我認為,從 Rani 的角度來看,RT-114 與注射用 GLP-1/GLP-2 在更廣泛的市場背景下存在巨大差異。他們必須做出這個決定。但如果他們確實加入 Rani ProGen 合作夥伴關係,確實會帶來一些優勢。
John Vandermosten - Anayst
John Vandermosten - Anayst
Thanks, Talat.
謝謝,塔拉特。
Talat Imran - Chief Executive Officer, Director
Talat Imran - Chief Executive Officer, Director
Yeah, absolutely.
是的,絕對是如此。
Operator
Operator
Thank you. I'm showing no further questions at this time. I would now like to turn it back to Talat Imran for closing remarks.

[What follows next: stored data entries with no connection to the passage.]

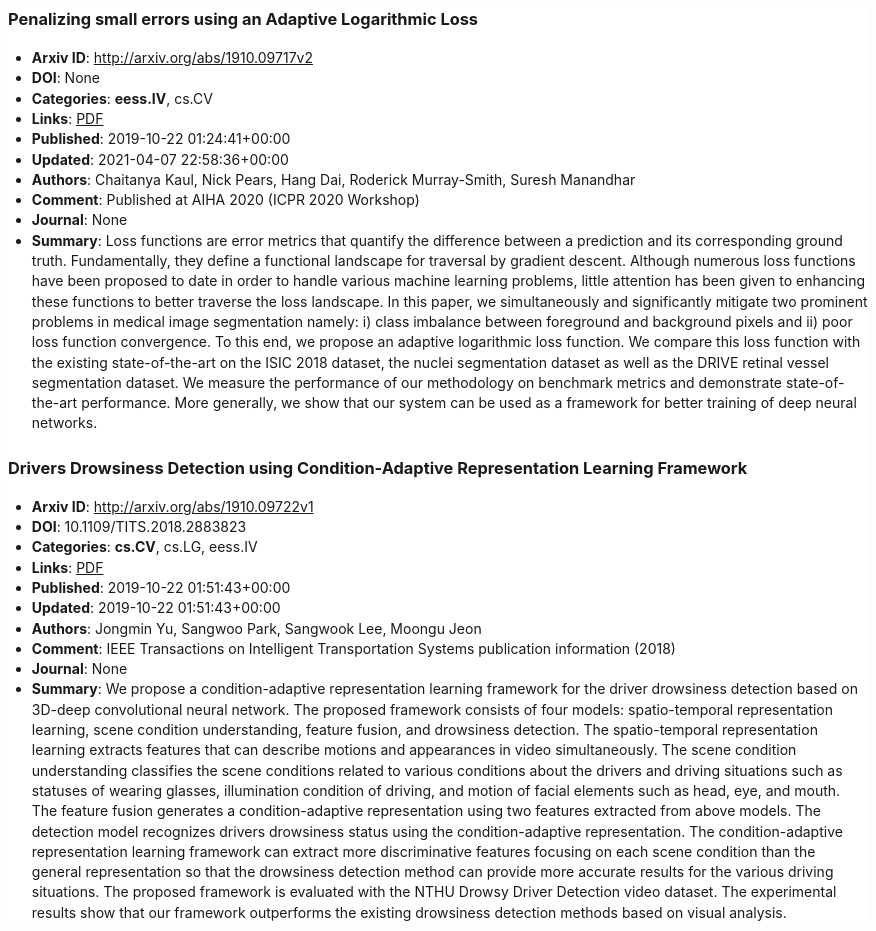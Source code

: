 

### Penalizing small errors using an Adaptive Logarithmic Loss
- **Arxiv ID**: http://arxiv.org/abs/1910.09717v2
- **DOI**: None
- **Categories**: **eess.IV**, cs.CV
- **Links**: [PDF](http://arxiv.org/pdf/1910.09717v2)
- **Published**: 2019-10-22 01:24:41+00:00
- **Updated**: 2021-04-07 22:58:36+00:00
- **Authors**: Chaitanya Kaul, Nick Pears, Hang Dai, Roderick Murray-Smith, Suresh Manandhar
- **Comment**: Published at AIHA 2020 (ICPR 2020 Workshop)
- **Journal**: None
- **Summary**: Loss functions are error metrics that quantify the difference between a prediction and its corresponding ground truth. Fundamentally, they define a functional landscape for traversal by gradient descent. Although numerous loss functions have been proposed to date in order to handle various machine learning problems, little attention has been given to enhancing these functions to better traverse the loss landscape. In this paper, we simultaneously and significantly mitigate two prominent problems in medical image segmentation namely: i) class imbalance between foreground and background pixels and ii) poor loss function convergence. To this end, we propose an adaptive logarithmic loss function. We compare this loss function with the existing state-of-the-art on the ISIC 2018 dataset, the nuclei segmentation dataset as well as the DRIVE retinal vessel segmentation dataset. We measure the performance of our methodology on benchmark metrics and demonstrate state-of-the-art performance. More generally, we show that our system can be used as a framework for better training of deep neural networks.



### Drivers Drowsiness Detection using Condition-Adaptive Representation Learning Framework
- **Arxiv ID**: http://arxiv.org/abs/1910.09722v1
- **DOI**: 10.1109/TITS.2018.2883823
- **Categories**: **cs.CV**, cs.LG, eess.IV
- **Links**: [PDF](http://arxiv.org/pdf/1910.09722v1)
- **Published**: 2019-10-22 01:51:43+00:00
- **Updated**: 2019-10-22 01:51:43+00:00
- **Authors**: Jongmin Yu, Sangwoo Park, Sangwook Lee, Moongu Jeon
- **Comment**: IEEE Transactions on Intelligent Transportation Systems publication
  information (2018)
- **Journal**: None
- **Summary**: We propose a condition-adaptive representation learning framework for the driver drowsiness detection based on 3D-deep convolutional neural network. The proposed framework consists of four models: spatio-temporal representation learning, scene condition understanding, feature fusion, and drowsiness detection. The spatio-temporal representation learning extracts features that can describe motions and appearances in video simultaneously. The scene condition understanding classifies the scene conditions related to various conditions about the drivers and driving situations such as statuses of wearing glasses, illumination condition of driving, and motion of facial elements such as head, eye, and mouth. The feature fusion generates a condition-adaptive representation using two features extracted from above models. The detection model recognizes drivers drowsiness status using the condition-adaptive representation. The condition-adaptive representation learning framework can extract more discriminative features focusing on each scene condition than the general representation so that the drowsiness detection method can provide more accurate results for the various driving situations. The proposed framework is evaluated with the NTHU Drowsy Driver Detection video dataset. The experimental results show that our framework outperforms the existing drowsiness detection methods based on visual analysis.
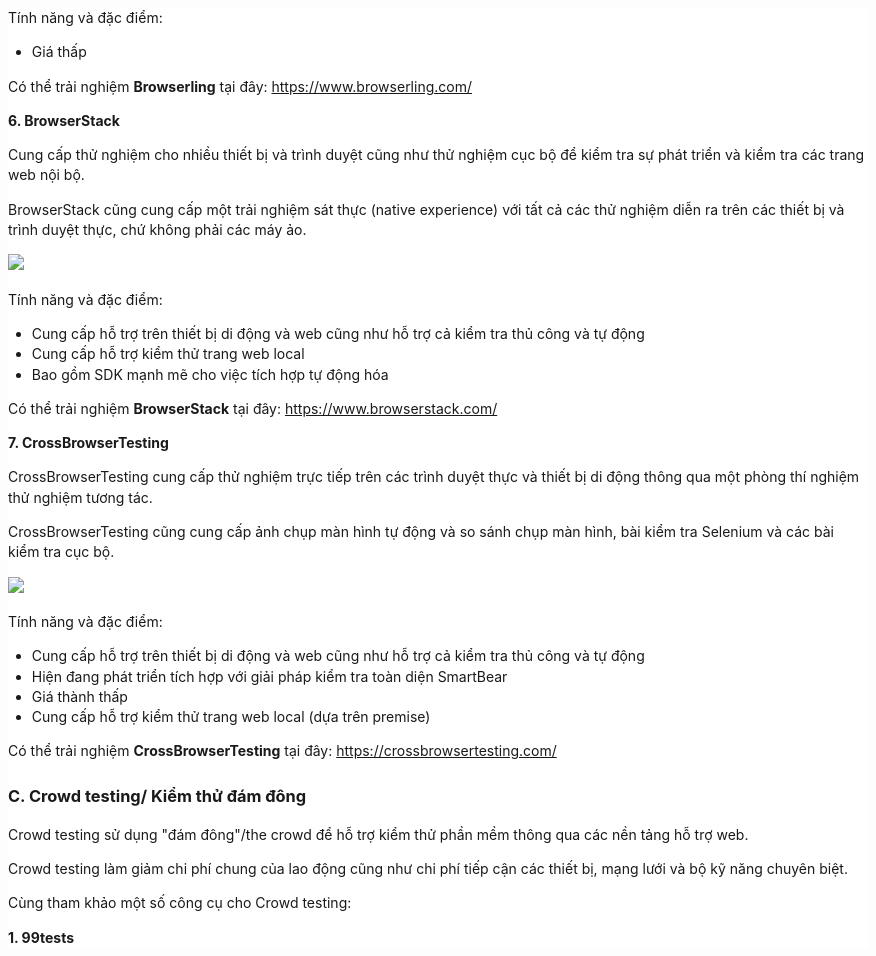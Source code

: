 
Tính năng và đặc điểm:
*   Giá thấp


Có thể trải nghiệm **Browserling** tại đây: https://www.browserling.com/


**6. BrowserStack**

Cung cấp thử nghiệm cho nhiều thiết bị và trình duyệt cũng như thử nghiệm cục bộ để kiểm tra sự phát triển và kiểm tra các trang web nội bộ.

BrowserStack cũng cung cấp một trải nghiệm sát thực (native experience) với tất cả các thử nghiệm diễn ra trên các thiết bị và trình duyệt thực, chứ không phải các máy ảo.


![](https://images.viblo.asia/a258a492-3fb0-4535-8291-c82d380c9309.jpg)


Tính năng và đặc điểm:
*  Cung cấp hỗ trợ trên thiết bị di động và web cũng như hỗ trợ cả kiểm tra thủ công và tự động
*  Cung cấp hỗ trợ kiểm thử trang web local 
*  Bao gồm SDK mạnh mẽ cho việc tích hợp tự động hóa


Có thể trải nghiệm **BrowserStack** tại đây: https://www.browserstack.com/


**7. CrossBrowserTesting**

CrossBrowserTesting cung cấp thử nghiệm trực tiếp trên các trình duyệt thực và thiết bị di động thông qua một phòng thí nghiệm thử nghiệm tương tác. 

CrossBrowserTesting cũng cung cấp ảnh chụp màn hình tự động và so sánh chụp màn hình, bài kiểm tra Selenium và các bài kiểm tra cục bộ.


![](https://images.viblo.asia/6e112ac4-4550-4fe5-b3fd-6eb4e3b55ec3.png)


Tính năng và đặc điểm:
*   Cung cấp hỗ trợ trên thiết bị di động và web cũng như hỗ trợ cả kiểm tra thủ công và tự động
*   Hiện đang phát triển tích hợp với giải pháp kiểm tra toàn diện SmartBear
*   Giá thành thấp
*   Cung cấp hỗ trợ kiểm thử trang web local (dựa trên premise)

Có thể trải nghiệm **CrossBrowserTesting** tại đây: https://crossbrowsertesting.com/


### **C. Crowd testing/ Kiểm thử đám đông**

Crowd testing sử dụng "đám đông"/the crowd để hỗ trợ kiểm thử phần mềm thông qua các nền tảng hỗ trợ web. 

Crowd testing làm giảm chi phí chung của lao động cũng như chi phí tiếp cận các thiết bị, mạng lưới và bộ kỹ năng chuyên biệt. 

Cùng tham khảo một số công cụ cho Crowd testing:


**1. 99tests**
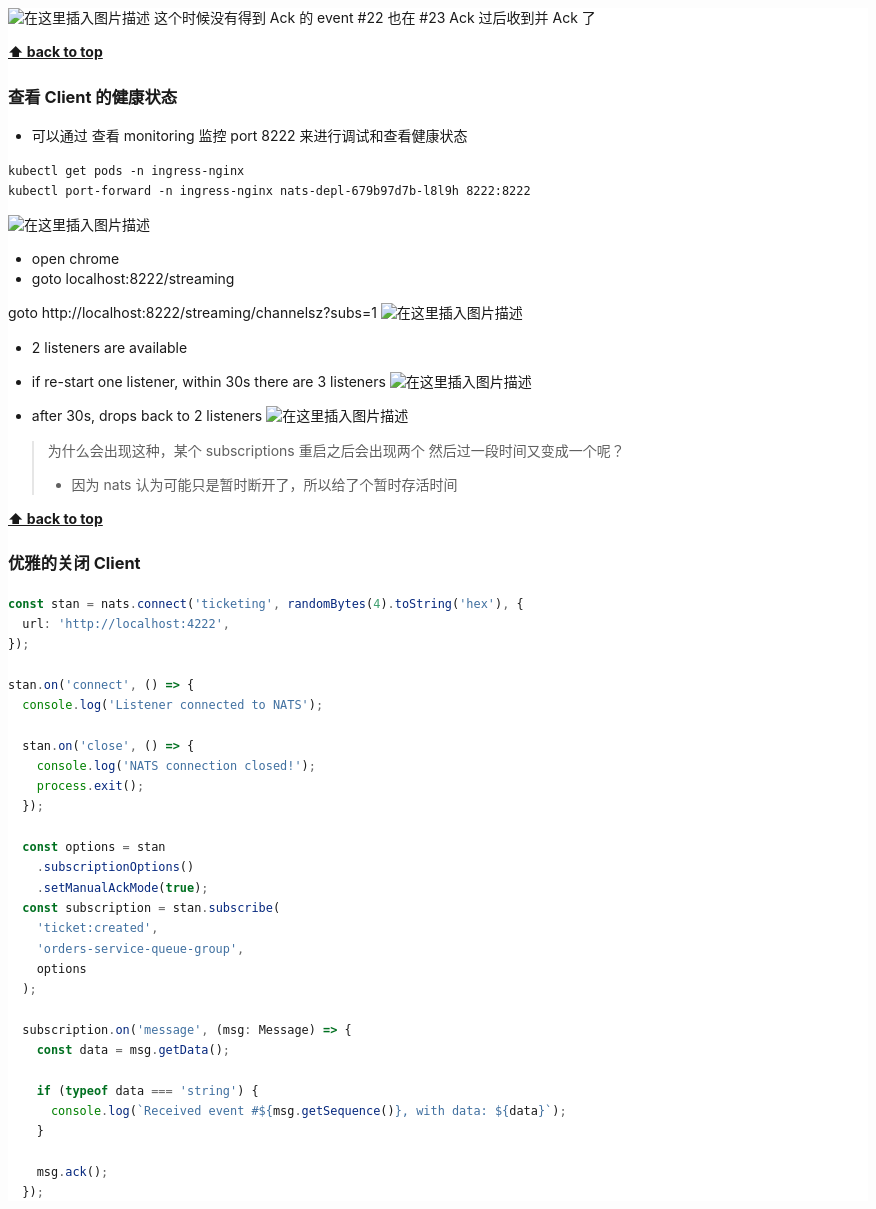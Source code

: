 ![在这里插入图片描述](https://img-blog.csdnimg.cn/7cae4ced038f496883310dcf7f989142.png?x-oss-process=image/watermark,type_d3F5LXplbmhlaQ,shadow_50,text_Q1NETiBA5ZeoU2lyaXVz,size_20,color_FFFFFF,t_70,g_se,x_16)
这个时候没有得到 Ack 的 event #22 也在 #23 Ack 过后收到并 Ack 了

**[⬆ back to top](#目录)**

### 查看 Client 的健康状态

- 可以通过 查看 monitoring 监控 port 8222 来进行调试和查看健康状态
```console
kubectl get pods -n ingress-nginx
kubectl port-forward -n ingress-nginx nats-depl-679b97d7b-l8l9h 8222:8222
```
![在这里插入图片描述](https://img-blog.csdnimg.cn/a7734b9108e94966abb7592c59e50705.png?x-oss-process=image/watermark,type_d3F5LXplbmhlaQ,shadow_50,text_Q1NETiBA5ZeoU2lyaXVz,size_20,color_FFFFFF,t_70,g_se,x_16)

- open chrome
- goto localhost:8222/streaming

goto http://localhost:8222/streaming/channelsz?subs=1
![在这里插入图片描述](https://img-blog.csdnimg.cn/d4cdef2aecb64e1a9f0e22891676480c.png?x-oss-process=image/watermark,type_d3F5LXplbmhlaQ,shadow_50,text_Q1NETiBA5ZeoU2lyaXVz,size_20,color_FFFFFF,t_70,g_se,x_16)

- 2 listeners are available
- if re-start one listener, within 30s there are 3 listeners
![在这里插入图片描述](https://img-blog.csdnimg.cn/d9f3e171fb5744e3a84e5988644b7333.png?x-oss-process=image/watermark,type_d3F5LXplbmhlaQ,shadow_50,text_Q1NETiBA5ZeoU2lyaXVz,size_20,color_FFFFFF,t_70,g_se,x_16)

- after 30s, drops back to 2 listeners
![在这里插入图片描述](https://img-blog.csdnimg.cn/cd8fee51a0a446879746539f205ec2b0.png?x-oss-process=image/watermark,type_d3F5LXplbmhlaQ,shadow_50,text_Q1NETiBA5ZeoU2lyaXVz,size_20,color_FFFFFF,t_70,g_se,x_16)
> 为什么会出现这种，某个 subscriptions 重启之后会出现两个 然后过一段时间又变成一个呢？
> - 因为 nats 认为可能只是暂时断开了，所以给了个暂时存活时间

**[⬆ back to top](#目录)**

### 优雅的关闭 Client 

```typescript
const stan = nats.connect('ticketing', randomBytes(4).toString('hex'), {
  url: 'http://localhost:4222',
});

stan.on('connect', () => {
  console.log('Listener connected to NATS');

  stan.on('close', () => {
    console.log('NATS connection closed!');
    process.exit();
  });
  
  const options = stan
    .subscriptionOptions()
    .setManualAckMode(true);
  const subscription = stan.subscribe(
    'ticket:created', 
    'orders-service-queue-group',
    options
  );

  subscription.on('message', (msg: Message) => {
    const data = msg.getData();

    if (typeof data === 'string') {
      console.log(`Received event #${msg.getSequence()}, with data: ${data}`);
    }

    msg.ack();
  });
```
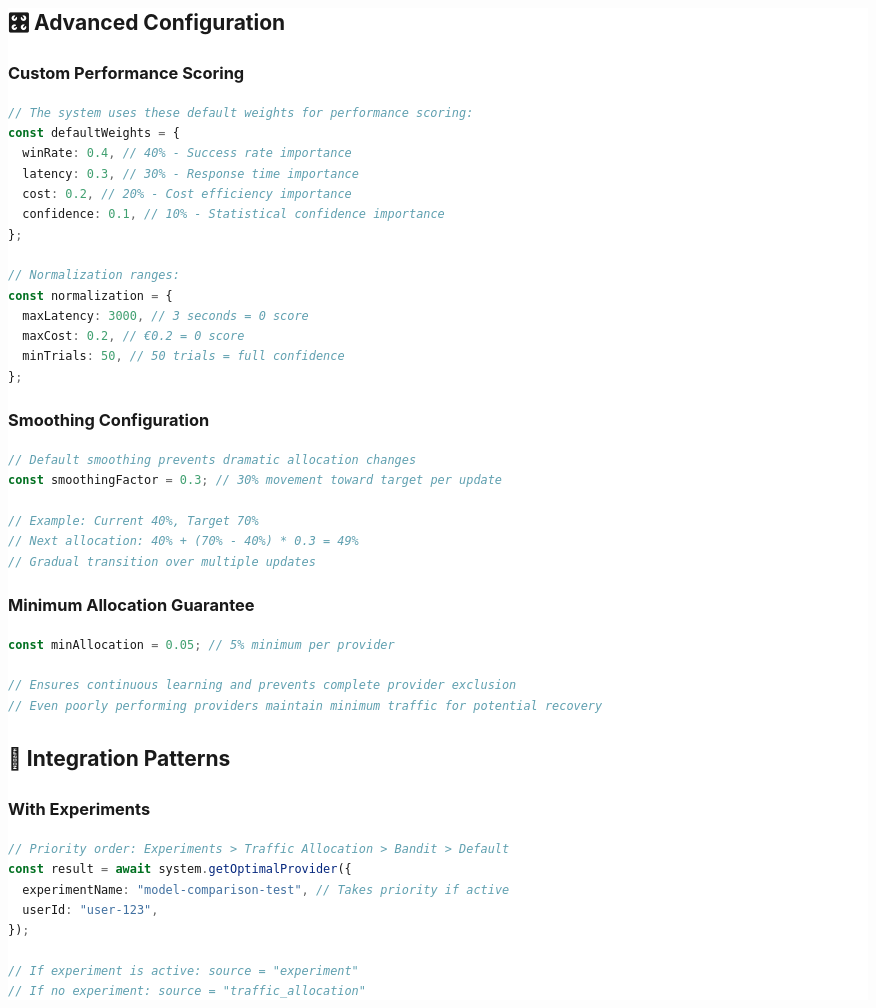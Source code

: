 ## 🎛️ Advanced Configuration

### Custom Performance Scoring

```typescript
// The system uses these default weights for performance scoring:
const defaultWeights = {
  winRate: 0.4, // 40% - Success rate importance
  latency: 0.3, // 30% - Response time importance
  cost: 0.2, // 20% - Cost efficiency importance
  confidence: 0.1, // 10% - Statistical confidence importance
};

// Normalization ranges:
const normalization = {
  maxLatency: 3000, // 3 seconds = 0 score
  maxCost: 0.2, // €0.2 = 0 score
  minTrials: 50, // 50 trials = full confidence
};
```

### Smoothing Configuration

```typescript
// Default smoothing prevents dramatic allocation changes
const smoothingFactor = 0.3; // 30% movement toward target per update

// Example: Current 40%, Target 70%
// Next allocation: 40% + (70% - 40%) * 0.3 = 49%
// Gradual transition over multiple updates
```

### Minimum Allocation Guarantee

```typescript
const minAllocation = 0.05; // 5% minimum per provider

// Ensures continuous learning and prevents complete provider exclusion
// Even poorly performing providers maintain minimum traffic for potential recovery
```

## 🔧 Integration Patterns

### With Experiments

```typescript
// Priority order: Experiments > Traffic Allocation > Bandit > Default
const result = await system.getOptimalProvider({
  experimentName: "model-comparison-test", // Takes priority if active
  userId: "user-123",
});

// If experiment is active: source = "experiment"
// If no experiment: source = "traffic_allocation"
```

謝謝。我目前沒有其他問題。現在我想請塔拉特·伊姆蘭 (Talat Imran) 致最後總結。
Talat Imran - Chief Executive Officer, Director
Talat Imran - Chief Executive Officer, Director
Thank you, Operator. This concludes our fourth quarter and full year 2024 financial results and corporate update conference call. Thank you again everyone for joining us this afternoon.
謝謝您,接線生。我們的 2024 年第四季及全年財務業績及公司更新電話會議到此結束。再次感謝大家今天下午的參加。
Operator
Operator
This concludes today's conference call. Thank you for participating. You may now disconnect.
今天的電話會議到此結束。感謝您的參與。您現在可以斷開連線。